Appearing on “TMZ Live,” Offit blasted the CDC’s vaccine advisory committee for recommending the removal of universal hepatitis B shots for newborns, a policy that has been in place for more than 30 years.

The outrage from Offit was immediate:

“This clown show, this parody of a public health agency… we’re standing back horrified.”

Offit: The CDC Got the Science Completely Wrong

According to Offit, the advisory committee is making a dangerous assumption — that the only meaningful way infants contract hepatitis B is through infected mothers during pregnancy.

“That’s simply false,” Offit says.

He explained that hepatitis B can spread from other family members, caregivers, or household contacts, even without symptoms. And when very young children get infected, the consequences are catastrophic:

Newborns infected → 90% chance of developing chronic liver disease

Ages 1–5 → 25% chance of cirrhosis or liver cancer later in life

That’s why the universal-at-birth vaccine recommendation has existed for decades.

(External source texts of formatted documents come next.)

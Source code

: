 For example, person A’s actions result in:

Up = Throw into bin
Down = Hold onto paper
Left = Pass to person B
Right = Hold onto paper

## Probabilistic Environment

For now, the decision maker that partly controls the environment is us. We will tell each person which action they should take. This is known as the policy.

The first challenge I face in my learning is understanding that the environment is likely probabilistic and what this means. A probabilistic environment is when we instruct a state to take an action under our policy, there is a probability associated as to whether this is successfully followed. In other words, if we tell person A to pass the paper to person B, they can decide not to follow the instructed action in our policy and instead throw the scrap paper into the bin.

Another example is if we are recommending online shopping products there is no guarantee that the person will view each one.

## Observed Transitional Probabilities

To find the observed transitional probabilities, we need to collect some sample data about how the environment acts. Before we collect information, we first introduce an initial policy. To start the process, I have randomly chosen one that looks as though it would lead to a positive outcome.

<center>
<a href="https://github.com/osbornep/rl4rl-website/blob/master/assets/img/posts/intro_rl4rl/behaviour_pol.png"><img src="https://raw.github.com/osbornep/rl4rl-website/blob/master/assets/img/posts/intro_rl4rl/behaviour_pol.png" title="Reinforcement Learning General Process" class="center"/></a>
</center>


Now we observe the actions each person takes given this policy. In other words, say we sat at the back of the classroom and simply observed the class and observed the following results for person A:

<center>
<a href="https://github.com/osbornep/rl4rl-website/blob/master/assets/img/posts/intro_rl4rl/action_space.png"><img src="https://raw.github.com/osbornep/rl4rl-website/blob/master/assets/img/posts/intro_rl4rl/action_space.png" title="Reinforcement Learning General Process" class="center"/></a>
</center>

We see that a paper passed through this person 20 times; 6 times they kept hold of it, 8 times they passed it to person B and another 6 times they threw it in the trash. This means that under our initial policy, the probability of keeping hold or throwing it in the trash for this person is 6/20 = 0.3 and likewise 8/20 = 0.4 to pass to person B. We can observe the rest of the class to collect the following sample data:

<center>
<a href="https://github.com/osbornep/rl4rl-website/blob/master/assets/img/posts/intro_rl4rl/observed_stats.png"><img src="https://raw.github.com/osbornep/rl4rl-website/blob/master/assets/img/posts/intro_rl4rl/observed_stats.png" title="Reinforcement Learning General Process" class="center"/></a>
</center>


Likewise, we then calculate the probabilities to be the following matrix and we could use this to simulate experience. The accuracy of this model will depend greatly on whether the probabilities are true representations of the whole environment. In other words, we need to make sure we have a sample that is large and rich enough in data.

Offit warned that rolling it back will inevitably lead to more infected infants — and preventable deaths.

“People Will Trust Their Doctors — Not RFK Jr.”

Offit said he hopes parents don’t blindly follow the CDC’s new stance and instead listen to their own pediatricians, who overwhelmingly support keeping the shot.

“People trust their local doctors — they don’t trust Robert F. Kennedy Jr., or bureaucrats they’ve never met.”

RFK Jr., now head of HHS, has vocally questioned childhood vaccine schedules for years.

Backlash Builds — Including From a Republican Senator Who’s a Liver Specialist

Sen. Bill Cassidy (R-LA) — a physician specializing in liver disease — blasted the CDC advisory vote and urged acting CDC Director Jim O’Neill not to finalize it.

Cassidy said the move “defies basic medical reality” and called it a threat to children’s health nationwide.

What Happens Next?

The advisory committee’s vote isn’t binding until the CDC director signs off — which has not happened yet.

If finalized:

Newborn hepatitis B shots would no longer be universally recommended

Only infants born to known infected mothers would automatically receive the vaccine

Pediatricians, hospitals, and states could still choose to administer it anyway

Offit is urging doctors and parents to ignore the change.

Bottom Line from Offit

“This is a dangerous mistake. I hope people think twice before following this recommendation.”

The controversy is already shaping up to be one of the biggest public-health fights of the year — and it’s only getting louder.